Shrimp Pad Thai Recipe
Prep Time:
Cook Time:
  • 2 tablespoons tamarind paste
  • 3 tablespoon brown sugar
  • 2 tablespoons fish sauce
  • 2 tablespoons peanut butter
  • 1 tablespoon soy sauce
  • 4 ounces dried rice noodles
  • 2 tablespoons vegetable oil
  • ½ onion
  • 2 cloves garlic, minced
  • 4 ounces raw shrimp, peeled and deveined
  • 4 ounces firm tofu
  • 2 eggs
  • 1 heaping cup beansprouts
  • 2 spring onions, chopped
  • 2 tablespoons peanuts, roughly chopped
Optional Ingredients
  • lime wedges, for serving
  1. Mix together the tamarind paste, brown sugar, fish sauce, peanut butter, and soy sauce in a small bowl. Set aside.
  2. Place the noodles into a saucepan or bowl and pour boiling water on top to cover them. Leave for 2 minutes, then drain and rinse with cold water. Set aside.
  3. Heat the vegetable oil in a large frying pan on a high setting. Once hot, add the onion and garlic and fry for about 1 minute, stirring constantly.
  4. Add the shrimp and fry until pink all over, about 2-3 minutes.

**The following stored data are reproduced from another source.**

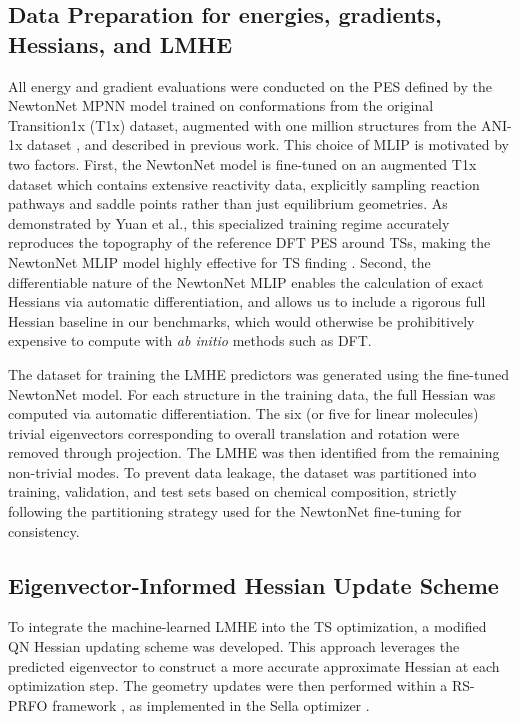 \documentclass[12pt]{article}
\begin{document}
\subsection{Data Preparation for energies, gradients, Hessians, and LMHE} \label{data_preparation}
All energy and gradient evaluations were conducted on the PES defined by the NewtonNet MPNN model\cite{NewtonNet} trained on conformations from the original Transition1x (T1x) dataset\cite{T1x}, augmented with one million structures from the ANI-1x dataset \cite{ANI1x}, and described in previous work\cite{Yuan2024}. This choice of MLIP is motivated by two factors. First, the NewtonNet model is fine-tuned on an augmented T1x dataset which contains extensive reactivity data, explicitly sampling reaction pathways and saddle points rather than just equilibrium geometries. As demonstrated by Yuan et al., this specialized training regime accurately reproduces the topography of the reference DFT PES around TSs, making the NewtonNet MLIP model highly effective for TS finding \cite{Yuan2024}. Second, the differentiable nature of the NewtonNet MLIP enables the calculation of exact Hessians via automatic differentiation, and allows us to include a rigorous full Hessian baseline in our benchmarks, which would otherwise be prohibitively expensive to compute with \textit{ab initio} methods such as DFT.\par

The dataset for training the LMHE predictors was generated using the fine-tuned NewtonNet model\cite{NewtonNet, Yuan2024}. For each structure in the training data, the full Hessian was computed via automatic differentiation\cite{Yuan2024}. The six (or five for linear molecules) trivial eigenvectors corresponding to overall translation and rotation were removed through projection. The LMHE was then identified from the remaining non-trivial modes. To prevent data leakage, the dataset was partitioned into training, validation, and test sets based on chemical composition, strictly following the partitioning strategy used for the NewtonNet fine-tuning\cite{Yuan2024} for consistency. \par


\subsection{Eigenvector-Informed Hessian Update Scheme} \label{hessian_update}

To integrate the machine-learned LMHE into the TS optimization, a modified QN Hessian updating scheme was developed. This approach leverages the predicted eigenvector to construct a more accurate approximate Hessian at each optimization step. The geometry updates were then performed within a RS-PRFO framework \cite{prfo1, prfo2, prfo3}, as implemented in the Sella optimizer \cite{Sella2}.\par
\end{document}
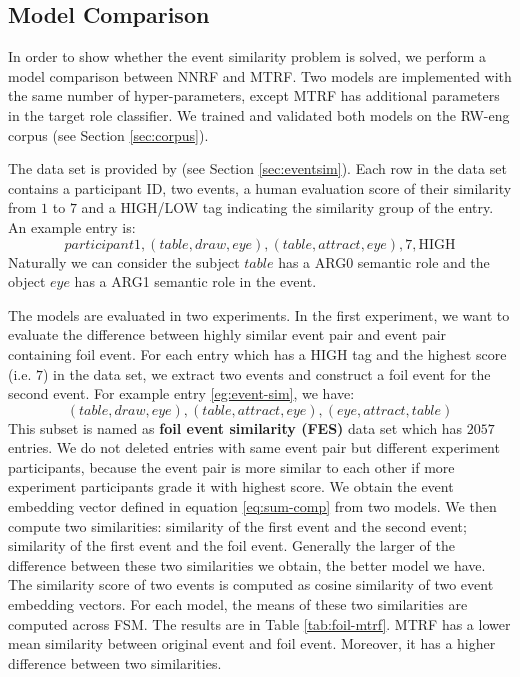 \documentclass[a4paper]{article}
\begin{document}
\subsection{Model Comparison} \label{sec:comp_mtrf}
In order to show whether the event similarity problem is solved, we perform a model comparison between NNRF and MTRF. Two models are implemented with the same number of hyper-parameters, except MTRF has additional parameters in the target role classifier. We trained and validated both models on the RW-eng corpus (see Section \ref{sec:corpus}). 

The data set is provided by \citet{grefenstette2015concrete} (see Section \ref{sec:eventsim}). Each row in the data set contains a participant ID, two events, a human evaluation score of their similarity from $1$ to $7$ and a HIGH/LOW tag indicating the similarity group of the entry. An example entry is:
\begin{equation} \label{eg:event-sim}
    participant1, (table, draw, eye), (table, attract, eye), 7, \text{HIGH}
\end{equation}
Naturally we can consider the subject $table$ has a ARG0 semantic role and the object $eye$ has a ARG1 semantic role in the event.

The models are evaluated in two experiments. In the first experiment, we want to evaluate the difference between highly similar event pair and event pair containing foil event. For each entry which has a HIGH tag and the highest score (i.e. $7$) in the data set, we extract two events and construct a foil event for the second event. For example entry \eqref{eg:event-sim}, we have:
\begin{equation}
    (table, draw, eye), (table, attract, eye), (eye, attract, table)
\end{equation}
This subset is named as \textbf{foil event similarity (FES)} data set  which has $2057$ entries. We do not deleted entries with same event pair but different experiment participants, because the event pair is more similar to each other if more experiment participants grade it with highest score. We obtain the event embedding vector defined in equation  \eqref{eq:sum-comp} from two models. We then compute two similarities: similarity of the first event and the second event; similarity of the first event and the foil event. Generally the larger of the difference between these two similarities we obtain, the better model we have. The similarity score of two events is computed as cosine similarity of two event embedding vectors. For each model, the means of these two similarities are computed across FSM. The results are in Table \ref{tab:foil-mtrf}. MTRF has a lower mean similarity between original event and foil event. Moreover, it has a higher difference between two similarities. 
\end{document}
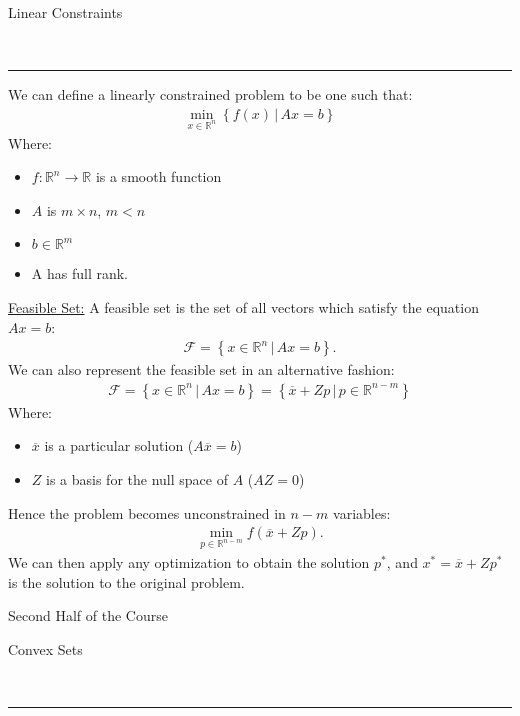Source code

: \documentclass{article}
\newcommand{\header}[1]{\begin{large}\noindent #1\end{large}\\\rule{\textwidth}{0.5pt}}
\newcommand{\sheader}[1]{\underline{#1:}}
\newcommand{\curly}[1]{\left\{#1\right\}}
\begin{document}
\header{Linear Constraints}

We can define a linearly constrained problem to be one such that:
\begin{align*}
    \min_{x \in \mathbb{R}^n} \curly{f(x) \,|\, Ax = b}
\end{align*}
Where:
\begin{itemize}
    \item $f: \mathbb{R}^n \to \mathbb{R}$ is a smooth function
    \item $A$ is $m \times n$, $m < n$
    \item $b \in \mathbb{R}^m$
    \item A has full rank.
\end{itemize}
\sheader{Feasible Set} A feasible set is the set of all vectors which satisfy the equation 
$Ax = b$:
\begin{align*}
    \mathcal{F} = \curly{x \in \mathbb{R}^n \,|\, Ax = b}.
\end{align*}
We can also represent the feasible set in an alternative fashion:
\begin{align*}
    \mathcal{F} = \curly{x \in \mathbb{R}^n \, | \, Ax = b} = \curly{\overline{x} + Zp \,| \, p \in \mathbb{R}^{n - m}}
\end{align*}
Where: \begin{itemize}
    \item $\overline{x}$ is a particular solution ($A\overline{x} = b$)
    \item $Z$ is a basis for the null space of $A$ ($AZ = 0$)
\end{itemize}
Hence the problem becomes unconstrained in $n - m$ variables:
\begin{align*}
    \min_{p \in \mathbb{R}^{n -m}} f(\overline{x} + Zp).
\end{align*}
We can then apply any optimization to obtain the solution $p^*$, and $x^*= \overline{x} + Zp^*$
is the solution to the original problem.

\pagebreak

\begin{center}
    \Large Second Half of the Course\\
    \normalsize
\end{center}

\header{Convex Sets}
\end{document}
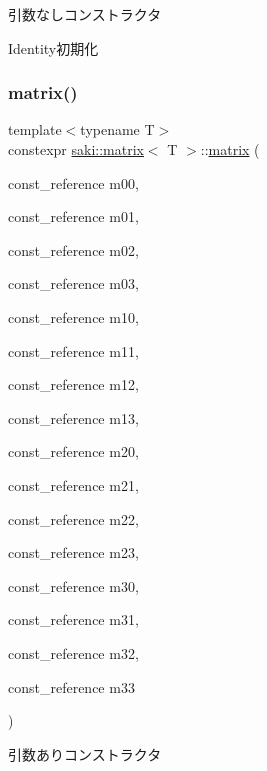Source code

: 引数なしコンストラクタ 

Identity初期化 \mbox{\label{classsaki_1_1matrix_a55edebaa14a4a0ea6b6f263ebe9950f4}} 
\subsubsection{\texorpdfstring{matrix()}{matrix()}\hspace{0.1cm}{\footnotesize\ttfamily [2/6]}}
{\footnotesize\ttfamily template$<$typename T$>$ \\
constexpr \mbox{\hyperlink{classsaki_1_1matrix}{saki\+::matrix}}$<$ T $>$\+::\mbox{\hyperlink{classsaki_1_1matrix}{matrix}} (\begin{DoxyParamCaption}\item[{const\+\_\+reference}]{m00,  }\item[{const\+\_\+reference}]{m01,  }\item[{const\+\_\+reference}]{m02,  }\item[{const\+\_\+reference}]{m03,  }\item[{const\+\_\+reference}]{m10,  }\item[{const\+\_\+reference}]{m11,  }\item[{const\+\_\+reference}]{m12,  }\item[{const\+\_\+reference}]{m13,  }\item[{const\+\_\+reference}]{m20,  }\item[{const\+\_\+reference}]{m21,  }\item[{const\+\_\+reference}]{m22,  }\item[{const\+\_\+reference}]{m23,  }\item[{const\+\_\+reference}]{m30,  }\item[{const\+\_\+reference}]{m31,  }\item[{const\+\_\+reference}]{m32,  }\item[{const\+\_\+reference}]{m33 }\end{DoxyParamCaption})\hspace{0.3cm}{\ttfamily [inline]}}



引数ありコンストラクタ 

\mbox{\label{classsaki_1_1matrix_aadbe6027fea1fecafc641cd553855408}} 
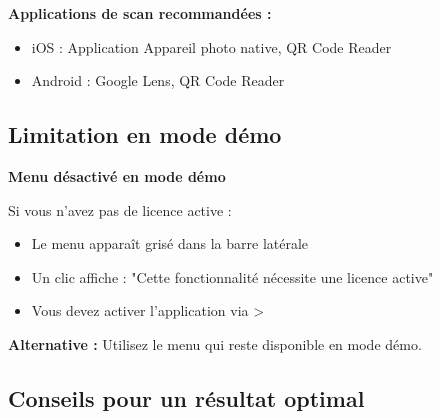 \textbf{Applications de scan recommandées :}
\begin{itemize}[leftmargin=*]
    \item iOS : Application Appareil photo native, QR Code Reader
    \item Android : Google Lens, QR Code Reader
\end{itemize}

\subsection{Limitation en mode démo}

\begin{tcolorbox}[colback=red!5!white,colframe=red!75!black,title=Restriction mode démo]
\textbf{Menu désactivé en mode démo}

Si vous n'avez pas de licence active :
\begin{itemize}[leftmargin=*]
    \item Le menu  apparaît grisé dans la barre latérale
    \item Un clic affiche : "Cette fonctionnalité nécessite une licence active"
    \item Vous devez activer l'application via  > 
\end{itemize}

\textbf{Alternative :} Utilisez le menu  qui reste disponible en mode démo.
\end{tcolorbox}

\subsection{Conseils pour un résultat optimal}

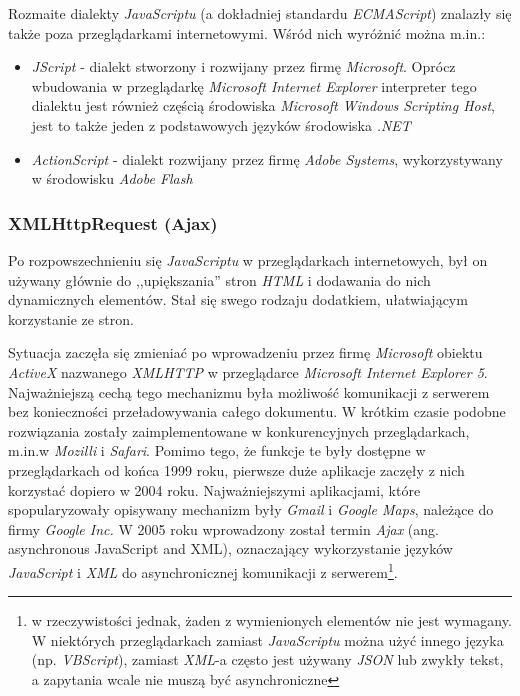 \documentclass[a4paper,12pt]{article}
\begin{document}
Rozmaite dialekty \emph{JavaScriptu} (a dokładniej standardu
\emph{ECMAScript}) znalazły się także poza przeglądarkami
internetowymi. Wśród nich wyróżnić można m.in.:

\begin{itemize}
\item \emph{JScript} - dialekt stworzony i rozwijany przez firmę
  \emph{Microsoft}. Oprócz wbudowania w przeglądarkę \emph{Microsoft
    Internet Explorer} interpreter tego dialektu jest również częścią
  środowiska \emph{Microsoft Windows Scripting Host}, jest to także
  jeden z podstawowych języków środowiska \emph{.NET}
\item \emph{ActionScript} - dialekt rozwijany przez firmę \emph{Adobe
    Systems}, wykorzystywany w środowisku \emph{Adobe Flash}
\end{itemize}

\subsubsection{XMLHttpRequest (Ajax)}
Po rozpowszechnieniu się \emph{JavaScriptu} w przeglądarkach
internetowych, był on używany głównie do ,,upiększania'' stron
\emph{HTML} i dodawania do nich dynamicznych elementów. Stał się swego
rodzaju dodatkiem, ułatwiającym korzystanie ze stron.

Sytuacja zaczęła się zmieniać po wprowadzeniu przez firmę
\emph{Microsoft} obiektu \emph{ActiveX} nazwanego \emph{XMLHTTP} w
przeglądarce \emph{Microsoft Internet Explorer 5}. Najważniejszą cechą
tego mechanizmu była możliwość komunikacji z serwerem bez konieczności
przeładowywania całego dokumentu. W krótkim czasie podobne rozwiązania
zostały zaimplementowane w konkurencyjnych przeglądarkach, m.in.w
\emph{Mozilli} i \emph{Safari}. Pomimo tego, że funkcje te były
dostępne w przeglądarkach od końca 1999 roku, pierwsze duże aplikacje
zaczęły z nich korzystać dopiero w 2004 roku. Najważniejszymi
aplikacjami, które spopularyzowały opisywany mechanizm były
\emph{Gmail} i \emph{Google Maps}, należące do firmy \emph{Google
  Inc.} W 2005 roku wprowadzony został termin \emph{Ajax}
(ang. asynchronous JavaScript and XML), oznaczający wykorzystanie
języków \emph{JavaScript} i \emph{XML} do asynchronicznej komunikacji
z serwerem\footnote{w rzeczywistości jednak, żaden z wymienionych
  elementów nie jest wymagany. W niektórych przeglądarkach zamiast
  \emph{JavaScriptu} można użyć innego języka (np. \emph{VBScript}),
  zamiast \emph{XML}-a często jest używany \emph{JSON} lub zwykły
  tekst, a zapytania wcale nie muszą być asynchroniczne\cite{ajax}}.
\end{document}
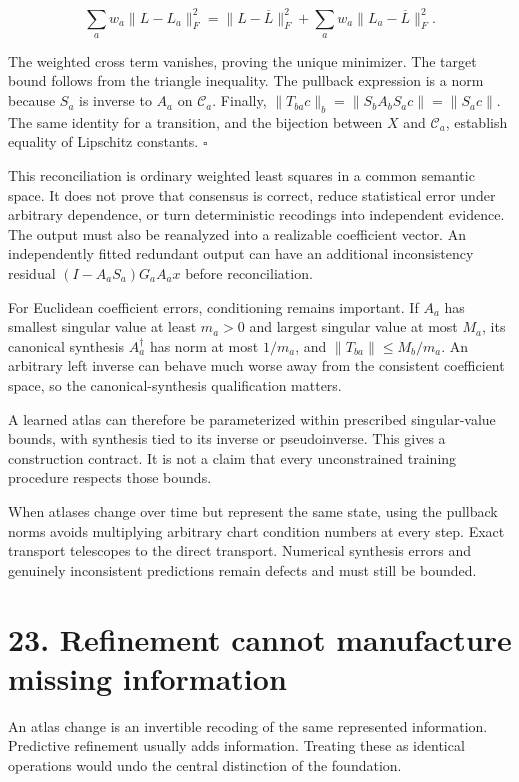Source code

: \documentclass[11pt,letterpaper]{article}
\begin{document}
\[
\sum_aw_a\|L-L_a\|_F^2
=\|L-\overline L\|_F^2+
\sum_aw_a\|L_a-\overline L\|_F^2.
\]

The weighted cross term vanishes, proving the unique minimizer. The
target bound follows from the triangle inequality. The pullback
expression is a norm because \(S_a\) is inverse to \(A_a\) on
\(\mathcal C_a\). Finally, \(\|T_{ba}c\|_b=\|S_bA_bS_ac\|=\|S_ac\|\).
The same identity for a transition, and the bijection between \(X\) and
\(\mathcal C_a\), establish equality of Lipschitz constants. \(\square\)

This reconciliation is ordinary weighted least squares in a common
semantic space. It does not prove that consensus is correct, reduce
statistical error under arbitrary dependence, or turn deterministic
recodings into independent evidence. The output must also be reanalyzed
into a realizable coefficient vector. An independently fitted redundant
output can have an additional inconsistency residual
\((I-A_aS_a)G_aA_ax\) before reconciliation.

For Euclidean coefficient errors, conditioning remains important. If
\(A_a\) has smallest singular value at least \(m_a>0\) and largest
singular value at most \(M_a\), its canonical synthesis \(A_a^\dagger\)
has norm at most \(1/m_a\), and \(\|T_{ba}\|\leq M_b/m_a\). An arbitrary
left inverse can behave much worse away from the consistent coefficient
space, so the canonical-synthesis qualification matters.

A learned atlas can therefore be parameterized within prescribed
singular-value bounds, with synthesis tied to its inverse or
pseudoinverse. This gives a construction contract. It is not a claim
that every unconstrained training procedure respects those bounds.

When atlases change over time but represent the same state, using the
pullback norms avoids multiplying arbitrary chart condition numbers at
every step. Exact transport telescopes to the direct transport.
Numerical synthesis errors and genuinely inconsistent predictions remain
defects and must still be bounded.

\section{23. Refinement cannot manufacture missing
information}\label{refinement-cannot-manufacture-missing-information}

An atlas change is an invertible recoding of the same represented
information. Predictive refinement usually adds information. Treating
these as identical operations would undo the central distinction of the
foundation.
\end{document}
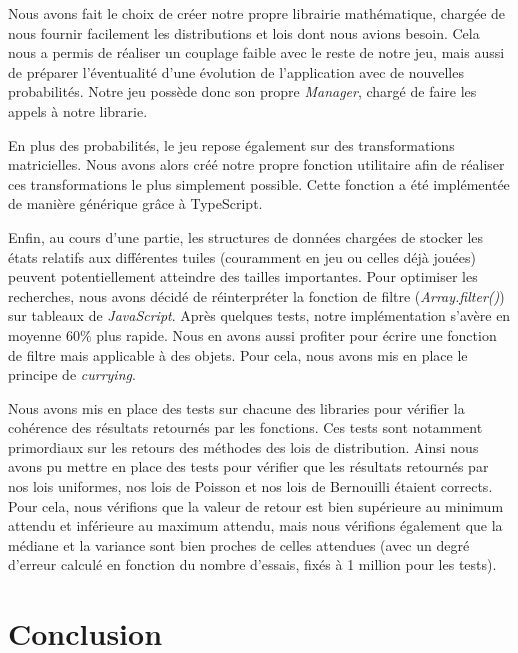 \documentclass[a4paper, 12pt]{report}
\begin{document}
\tabto{1cm}Nous avons fait le choix de créer notre propre librairie mathématique, chargée de nous fournir facilement les distributions et lois
dont nous avions besoin. Cela nous a permis de réaliser un couplage faible avec le reste de notre jeu, mais aussi de préparer
l'éventualité d'une évolution de l'application avec de nouvelles probabilités. Notre jeu possède donc son propre \textit{Manager}, chargé 
de faire les appels à notre librarie.

\vspace{0.5cm}

\tabto{1cm}En plus des probabilités, le jeu repose également sur des transformations
matricielles. Nous avons alors créé notre propre fonction utilitaire afin de réaliser ces transformations le plus
simplement possible. Cette fonction a été implémentée de manière générique grâce à TypeScript.

\vspace{0.5cm}

\tabto{1cm}Enfin, au cours d'une partie, les structures de données chargées de stocker les états relatifs aux différentes tuiles
(couramment en jeu ou celles déjà jouées) peuvent potentiellement atteindre des tailles importantes. Pour optimiser les recherches, 
nous avons décidé de réinterpréter la fonction de filtre (\textit{Array.filter()}) sur tableaux de \textit{JavaScript}.
Après quelques tests, notre implémentation s'avère en moyenne 60\% plus rapide. Nous en avons aussi profiter pour écrire une fonction
de filtre mais applicable à des objets. Pour cela, nous avons mis en place le principe de \textit{currying}.

\vspace{0.5cm}

\tabto{1cm}Nous avons mis en place des tests sur chacune des libraries pour vérifier la cohérence des résultats retournés par les fonctions.
Ces tests sont notamment primordiaux sur les retours des méthodes des lois de distribution. Ainsi nous avons pu mettre en place des tests pour
vérifier que les résultats retournés par nos lois uniformes, nos lois de Poisson et nos lois de Bernouilli étaient corrects. Pour cela, nous
vérifions que la valeur de retour est bien supérieure au minimum attendu et inférieure au maximum attendu, mais nous vérifions également que la 
médiane et la variance sont bien proches de celles attendues (avec un degré d'erreur calculé en fonction du nombre d'essais, fixés à 1 million pour les tests).

\chapter{Conclusion}
\end{document}
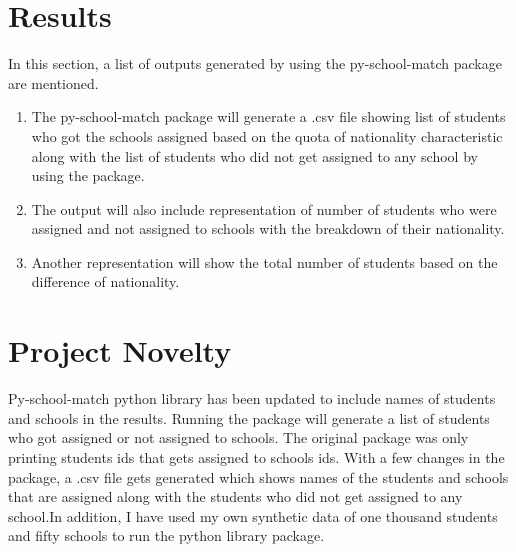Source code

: \documentclass[twocolumn]{bmcart}
\begin{document}
	
	\section*{Results}
	\vspace{\baselineskip}
	In this section, a list of outputs generated by using the py-school-match package are mentioned.\vspace{\baselineskip}
	
	\begin{enumerate}
		\vspace{-0.4cm}\item The py-school-match package will generate a .csv file showing list of students who got the schools assigned based on the quota of nationality characteristic along with the list of students who did not get assigned to any school by using the package. \vspace{\baselineskip}
		\vspace{-0.4cm}\item The output will also include representation of number of students who were assigned and not assigned to schools with the breakdown of their nationality. \vspace{\baselineskip}
		\vspace{-0.4cm}\item Another representation will show the total number of students based on the difference of nationality.
		\vspace{\baselineskip} 
	\end{enumerate}
	
	\section*{Project Novelty}
	
	Py-school-match python library has been updated to include names of students and schools in the results. Running the package will generate a list of students who got assigned or not assigned to schools. The original package was only printing students ids that gets assigned to schools ids. With a few changes in the package, a .csv file gets generated which shows names of the students and schools that are assigned along with the students who did not get assigned to any school.In addition, I have used my own synthetic data of one thousand students and fifty schools to run the python library package.
	
\end{document}

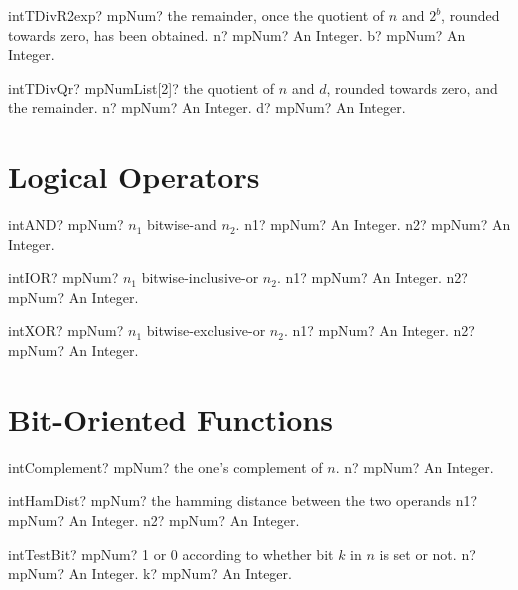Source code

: \documentclass[12pt,a4paper,openany]{book}
\begin{document}
\begin{mpFunctionsExtract}
\mpFunctionTwo
{intTDivR2exp? mpNum? the remainder, once the quotient of $n$ and $2^b$, rounded towards zero, has been obtained.}
{n? mpNum? An Integer.}
{b? mpNum? An Integer.}
\end{mpFunctionsExtract}

\begin{mpFunctionsExtract}
\mpFunctionTwo
{intTDivQr? mpNumList[2]? the quotient of $n$ and $d$, rounded towards zero, and the remainder.}
{n? mpNum? An Integer.}
{d? mpNum? An Integer.}
\end{mpFunctionsExtract}

\section{Logical Operators }

\begin{mpFunctionsExtract}
\mpFunctionTwo
{intAND? mpNum? $n_1$ bitwise-and $n_2$.}
{n1? mpNum? An Integer.}
{n2? mpNum? An Integer.}
\end{mpFunctionsExtract}

\begin{mpFunctionsExtract}
\mpFunctionTwo
{intIOR? mpNum? $n_1$ bitwise-inclusive-or $n_2$.}
{n1? mpNum? An Integer.}
{n2? mpNum? An Integer.}
\end{mpFunctionsExtract}

\begin{mpFunctionsExtract}
\mpFunctionTwo
{intXOR? mpNum? $n_1$ bitwise-exclusive-or $n_2$.}
{n1? mpNum? An Integer.}
{n2? mpNum? An Integer.}
\end{mpFunctionsExtract}

\section{Bit-Oriented Functions}

\begin{mpFunctionsExtract}
\mpFunctionOne
{intComplement? mpNum? the one's complement of $n$.}
{n? mpNum? An Integer.}
\end{mpFunctionsExtract}

\begin{mpFunctionsExtract}
\mpFunctionTwo
{intHamDist? mpNum? the hamming distance between the two operands}
{n1? mpNum? An Integer.}
{n2? mpNum? An Integer.}
\end{mpFunctionsExtract}

\begin{mpFunctionsExtract}
\mpFunctionTwo
{intTestBit? mpNum? 1 or 0 according to whether bit $k$ in $n$ is set or not.}
{n? mpNum? An Integer.}
{k? mpNum? An Integer.}
\end{mpFunctionsExtract}
\end{document}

  5. Push the contents of the pan to one side and crack the eggs onto the empty side. Stir with a wooden spoon as they cook until scrambled.
  6. Add the beansprouts and tofu and cook for about 5 minutes, stirring frequently.
  7. Add the noodles and sauce you prepared earlier and cook for a final few minutes until everything is combined and heated through.
  8. Scatter the chopped spring onion and peanuts on top to serve. Add some lime wedges if desired.